**What needs to be done**
Using the entries that follow, write out the line containing "It's really flaky", the line containing "tool and offers so much out of the box.", and every line between them, exactly and nothing else.

**Data in this exercise**
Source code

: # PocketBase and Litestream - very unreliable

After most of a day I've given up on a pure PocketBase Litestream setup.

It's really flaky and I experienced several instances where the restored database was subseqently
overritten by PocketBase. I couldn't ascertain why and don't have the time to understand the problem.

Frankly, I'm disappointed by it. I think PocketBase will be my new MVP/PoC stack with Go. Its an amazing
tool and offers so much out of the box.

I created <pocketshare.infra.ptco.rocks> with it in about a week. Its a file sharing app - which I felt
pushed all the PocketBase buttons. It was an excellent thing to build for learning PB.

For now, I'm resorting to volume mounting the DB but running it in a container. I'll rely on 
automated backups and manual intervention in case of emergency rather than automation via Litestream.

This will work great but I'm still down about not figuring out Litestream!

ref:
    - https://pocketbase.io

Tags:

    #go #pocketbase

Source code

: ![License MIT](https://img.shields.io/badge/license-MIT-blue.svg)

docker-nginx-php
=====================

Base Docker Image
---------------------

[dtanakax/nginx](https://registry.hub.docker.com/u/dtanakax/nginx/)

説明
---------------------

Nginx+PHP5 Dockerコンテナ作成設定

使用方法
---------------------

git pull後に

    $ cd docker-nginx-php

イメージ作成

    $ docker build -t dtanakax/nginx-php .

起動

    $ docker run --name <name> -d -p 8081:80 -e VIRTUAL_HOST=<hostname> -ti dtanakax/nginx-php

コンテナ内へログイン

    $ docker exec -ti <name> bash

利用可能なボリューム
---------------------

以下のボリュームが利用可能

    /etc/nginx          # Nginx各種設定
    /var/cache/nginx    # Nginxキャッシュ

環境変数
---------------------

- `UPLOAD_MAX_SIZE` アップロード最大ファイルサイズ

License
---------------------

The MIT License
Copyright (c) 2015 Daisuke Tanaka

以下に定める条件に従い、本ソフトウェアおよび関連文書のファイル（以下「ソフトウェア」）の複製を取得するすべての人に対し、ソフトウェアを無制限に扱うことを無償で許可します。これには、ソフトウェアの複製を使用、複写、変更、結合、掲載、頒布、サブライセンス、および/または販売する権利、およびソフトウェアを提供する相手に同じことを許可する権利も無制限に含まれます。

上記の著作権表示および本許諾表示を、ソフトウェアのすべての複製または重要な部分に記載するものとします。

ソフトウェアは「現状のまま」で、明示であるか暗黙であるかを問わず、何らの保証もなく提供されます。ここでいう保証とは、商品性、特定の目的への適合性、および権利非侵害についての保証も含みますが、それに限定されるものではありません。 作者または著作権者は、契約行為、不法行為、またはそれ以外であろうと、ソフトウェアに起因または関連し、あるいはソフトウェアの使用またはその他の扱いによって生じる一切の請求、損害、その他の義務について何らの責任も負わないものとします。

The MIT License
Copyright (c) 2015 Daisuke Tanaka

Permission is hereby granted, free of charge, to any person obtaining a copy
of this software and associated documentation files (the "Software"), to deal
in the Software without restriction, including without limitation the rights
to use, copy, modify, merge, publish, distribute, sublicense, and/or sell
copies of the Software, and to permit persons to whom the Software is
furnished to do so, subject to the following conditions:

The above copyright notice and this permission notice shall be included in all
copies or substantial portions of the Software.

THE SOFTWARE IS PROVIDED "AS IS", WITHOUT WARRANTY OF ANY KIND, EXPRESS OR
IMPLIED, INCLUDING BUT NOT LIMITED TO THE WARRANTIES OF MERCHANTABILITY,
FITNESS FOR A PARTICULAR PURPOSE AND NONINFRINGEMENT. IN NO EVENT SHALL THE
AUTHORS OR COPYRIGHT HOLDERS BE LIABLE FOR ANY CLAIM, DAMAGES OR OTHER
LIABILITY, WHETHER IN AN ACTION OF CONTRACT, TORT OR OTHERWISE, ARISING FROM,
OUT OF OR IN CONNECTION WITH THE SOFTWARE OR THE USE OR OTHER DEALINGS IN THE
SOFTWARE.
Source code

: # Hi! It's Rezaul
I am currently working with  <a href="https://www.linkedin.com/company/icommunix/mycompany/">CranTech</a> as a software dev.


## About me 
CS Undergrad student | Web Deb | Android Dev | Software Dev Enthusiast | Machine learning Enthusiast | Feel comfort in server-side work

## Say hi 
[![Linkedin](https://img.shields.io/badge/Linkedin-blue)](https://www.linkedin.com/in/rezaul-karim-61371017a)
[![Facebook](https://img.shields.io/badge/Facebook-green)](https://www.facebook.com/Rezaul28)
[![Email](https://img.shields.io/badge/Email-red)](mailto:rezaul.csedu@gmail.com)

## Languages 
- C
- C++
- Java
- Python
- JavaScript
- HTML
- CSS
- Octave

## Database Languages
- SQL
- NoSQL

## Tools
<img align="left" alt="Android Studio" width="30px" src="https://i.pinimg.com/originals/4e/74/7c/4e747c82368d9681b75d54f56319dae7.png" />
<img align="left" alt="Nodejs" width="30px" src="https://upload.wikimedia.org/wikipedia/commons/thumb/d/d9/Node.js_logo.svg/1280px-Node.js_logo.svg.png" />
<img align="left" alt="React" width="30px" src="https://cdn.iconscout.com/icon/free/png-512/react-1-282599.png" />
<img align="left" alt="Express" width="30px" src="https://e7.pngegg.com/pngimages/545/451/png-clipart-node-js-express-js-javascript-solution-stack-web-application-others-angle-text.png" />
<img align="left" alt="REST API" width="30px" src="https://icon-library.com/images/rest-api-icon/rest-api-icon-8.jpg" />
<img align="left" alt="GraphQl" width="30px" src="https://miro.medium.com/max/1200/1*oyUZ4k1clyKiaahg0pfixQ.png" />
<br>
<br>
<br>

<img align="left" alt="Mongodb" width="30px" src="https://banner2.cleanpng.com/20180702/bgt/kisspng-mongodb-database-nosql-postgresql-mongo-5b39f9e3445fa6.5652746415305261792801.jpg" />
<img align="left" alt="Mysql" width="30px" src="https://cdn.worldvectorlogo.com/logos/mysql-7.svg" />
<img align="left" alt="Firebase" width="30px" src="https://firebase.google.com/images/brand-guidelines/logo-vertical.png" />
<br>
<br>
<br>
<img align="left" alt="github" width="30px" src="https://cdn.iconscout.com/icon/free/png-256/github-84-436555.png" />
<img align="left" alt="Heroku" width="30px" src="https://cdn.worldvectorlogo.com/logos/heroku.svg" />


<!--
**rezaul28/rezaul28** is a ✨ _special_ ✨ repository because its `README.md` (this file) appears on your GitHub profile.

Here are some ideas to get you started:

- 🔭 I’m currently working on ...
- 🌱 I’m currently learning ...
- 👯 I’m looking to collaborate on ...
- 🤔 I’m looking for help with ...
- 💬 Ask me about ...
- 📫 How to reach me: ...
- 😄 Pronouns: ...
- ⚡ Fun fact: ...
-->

**The answer**
It's really flaky and I experienced several instances where the restored database was subseqently
overritten by PocketBase. I couldn't ascertain why and don't have the time to understand the problem.

Frankly, I'm disappointed by it. I think PocketBase will be my new MVP/PoC stack with Go. Its an amazing
tool and offers so much out of the box.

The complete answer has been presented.